Yet he's the one who will be in charge Sunday when the Redskins open training camp.

"We both laughed about it. 'Can you believe it, man? I'm a head coach,"' said longtime friend and new Redskins offensive coordinator Sherman Smith, recalling their phone conversation when Zorn was hired. "I said, 'Yes, it's funny. But it's not unbelievable that you are a head coach. It's just great that it happened this way."'

So, yes, the former Seattle Seahawks star took the plunge, as he has so many times before.

Burn the mold, because Zorn doesn't quite fit it. He makes his quarterbacks play Slip 'n Slide and dodgeball. He once took up boxing to kill time while playing third string. He's already told Chris Cooley to stop wearing short shorts to practice and Clinton Portis to stop playing coach by taking himself out of games.

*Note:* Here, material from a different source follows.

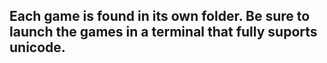 ## Each game is found in its own folder. Be sure to launch the games in a terminal that fully suports unicode.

He's told reporters to stop interviewing players in the parking lot and the rookies that they'll have to earn the Redskins logo on their helmets. He'd love to pedal to work every day but can't because he opted for a house in a bike-unfriendly area, where he's closer to best friend Steve Largent. In some ways, he is Gibbs' polar opposite: a perpetual optimist instead of a worrywart, an early bird who doesn't believe in spending the night on a couch in the office.

"I won't be here until 2 o'clock in the morning," Zorn said. "I guarantee you that. Unless the floor drops out."

Three-word definition of Zorn: fun with boundaries.

"Jim fits that description well," said Largent, the Hall of Fame receiver and former congressman. "And unlike a lot of flaky left-handers that I can think of, Jim has been able to organize his life and his thoughts in a way that's really constructive, and yet it's still kind of on the edge."

Sometimes, diving right in has its consequences. At Zorn's introductory news conference on Feb. 10, he infamously recited the Redskins' colors as "maroon and black" instead of burgundy and gold, and mistakenly credited Gibbs when discussing a Sean Taylor tribute. It was part of an overall nervous first impression that fed the fans' worst fear: This guy is in over his head.

Zorn has since used humor to get over the color gaffe, but he's heard about the doubters. The intense media glare of the nation's capital captures all miscues and magnifies them, and Largent was quick to warn his friend that the fans back in Seattle "don't turn negative on you like they do here" in Washington.

"What Steve doesn't remember," Zorn said as he picked up speed along the path, "is that I was booed in Seattle at the end of my career."

Zorn says he does not feel overwhelmed. The first few months were extremely busy, but he felt prepared because he had been envisioning himself as a head coach for several years.

"The thing that really stimulates me is that things do change about every 45 minutes," Zorn said. "I like that."

As for the lower expectations he might face as Gibbs' successor? He doesn't buy it.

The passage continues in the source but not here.